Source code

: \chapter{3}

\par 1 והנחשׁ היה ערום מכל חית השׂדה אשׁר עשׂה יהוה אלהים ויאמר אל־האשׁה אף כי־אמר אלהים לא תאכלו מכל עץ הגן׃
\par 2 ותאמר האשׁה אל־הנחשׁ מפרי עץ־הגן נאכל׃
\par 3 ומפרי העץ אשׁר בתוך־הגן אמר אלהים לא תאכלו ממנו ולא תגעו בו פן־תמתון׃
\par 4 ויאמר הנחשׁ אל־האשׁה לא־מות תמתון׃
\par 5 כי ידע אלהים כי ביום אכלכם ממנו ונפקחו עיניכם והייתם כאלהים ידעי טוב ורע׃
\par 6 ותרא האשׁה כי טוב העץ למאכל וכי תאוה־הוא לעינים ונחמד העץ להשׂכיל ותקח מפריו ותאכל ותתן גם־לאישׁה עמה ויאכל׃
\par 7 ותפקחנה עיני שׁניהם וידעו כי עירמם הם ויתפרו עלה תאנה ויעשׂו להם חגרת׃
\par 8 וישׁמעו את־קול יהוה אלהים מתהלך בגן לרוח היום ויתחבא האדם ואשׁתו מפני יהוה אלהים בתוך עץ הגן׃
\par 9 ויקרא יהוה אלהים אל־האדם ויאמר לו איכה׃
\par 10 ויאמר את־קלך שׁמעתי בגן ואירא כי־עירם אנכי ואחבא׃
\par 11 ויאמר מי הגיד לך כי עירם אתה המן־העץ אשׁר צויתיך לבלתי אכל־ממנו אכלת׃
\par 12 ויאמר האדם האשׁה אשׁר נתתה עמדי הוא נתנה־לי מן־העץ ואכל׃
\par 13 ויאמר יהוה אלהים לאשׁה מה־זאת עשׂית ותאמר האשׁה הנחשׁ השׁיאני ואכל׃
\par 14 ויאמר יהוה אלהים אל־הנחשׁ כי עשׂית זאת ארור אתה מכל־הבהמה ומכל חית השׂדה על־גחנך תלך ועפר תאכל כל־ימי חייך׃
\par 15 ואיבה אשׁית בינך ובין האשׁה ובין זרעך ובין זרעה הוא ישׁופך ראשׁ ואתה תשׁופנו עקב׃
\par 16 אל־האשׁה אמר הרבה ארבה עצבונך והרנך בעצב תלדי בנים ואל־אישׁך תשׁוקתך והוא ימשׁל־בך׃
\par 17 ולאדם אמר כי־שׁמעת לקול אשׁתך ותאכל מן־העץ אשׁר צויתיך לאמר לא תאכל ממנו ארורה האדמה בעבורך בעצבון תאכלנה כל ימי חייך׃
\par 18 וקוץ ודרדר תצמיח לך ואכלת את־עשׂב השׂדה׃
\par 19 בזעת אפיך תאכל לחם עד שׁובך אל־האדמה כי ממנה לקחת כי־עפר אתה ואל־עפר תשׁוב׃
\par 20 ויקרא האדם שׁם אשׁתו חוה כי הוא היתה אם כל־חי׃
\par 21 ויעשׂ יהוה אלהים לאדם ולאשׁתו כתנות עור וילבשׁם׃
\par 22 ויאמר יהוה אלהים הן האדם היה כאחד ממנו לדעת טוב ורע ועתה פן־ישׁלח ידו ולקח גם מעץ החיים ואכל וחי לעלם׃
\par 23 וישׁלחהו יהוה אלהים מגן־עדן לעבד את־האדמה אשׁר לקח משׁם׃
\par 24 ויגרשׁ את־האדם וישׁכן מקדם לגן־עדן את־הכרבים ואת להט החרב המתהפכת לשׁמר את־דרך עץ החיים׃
* * * * *
_Your objective_
What you return must be an exact retyping of the lines above starting at the line with "תשׁוקתך והוא ימשׁל־בך׃" and ending at the line with "ואכל וחי לעלם׃", and nothing besides.

_Task answer_
\par 16 אל־האשׁה אמר הרבה ארבה עצבונך והרנך בעצב תלדי בנים ואל־אישׁך תשׁוקתך והוא ימשׁל־בך׃
\par 17 ולאדם אמר כי־שׁמעת לקול אשׁתך ותאכל מן־העץ אשׁר צויתיך לאמר לא תאכל ממנו ארורה האדמה בעבורך בעצבון תאכלנה כל ימי חייך׃
\par 18 וקוץ ודרדר תצמיח לך ואכלת את־עשׂב השׂדה׃
\par 19 בזעת אפיך תאכל לחם עד שׁובך אל־האדמה כי ממנה לקחת כי־עפר אתה ואל־עפר תשׁוב׃
\par 20 ויקרא האדם שׁם אשׁתו חוה כי הוא היתה אם כל־חי׃
\par 21 ויעשׂ יהוה אלהים לאדם ולאשׁתו כתנות עור וילבשׁם׃
\par 22 ויאמר יהוה אלהים הן האדם היה כאחד ממנו לדעת טוב ורע ועתה פן־ישׁלח ידו ולקח גם מעץ החיים ואכל וחי לעלם׃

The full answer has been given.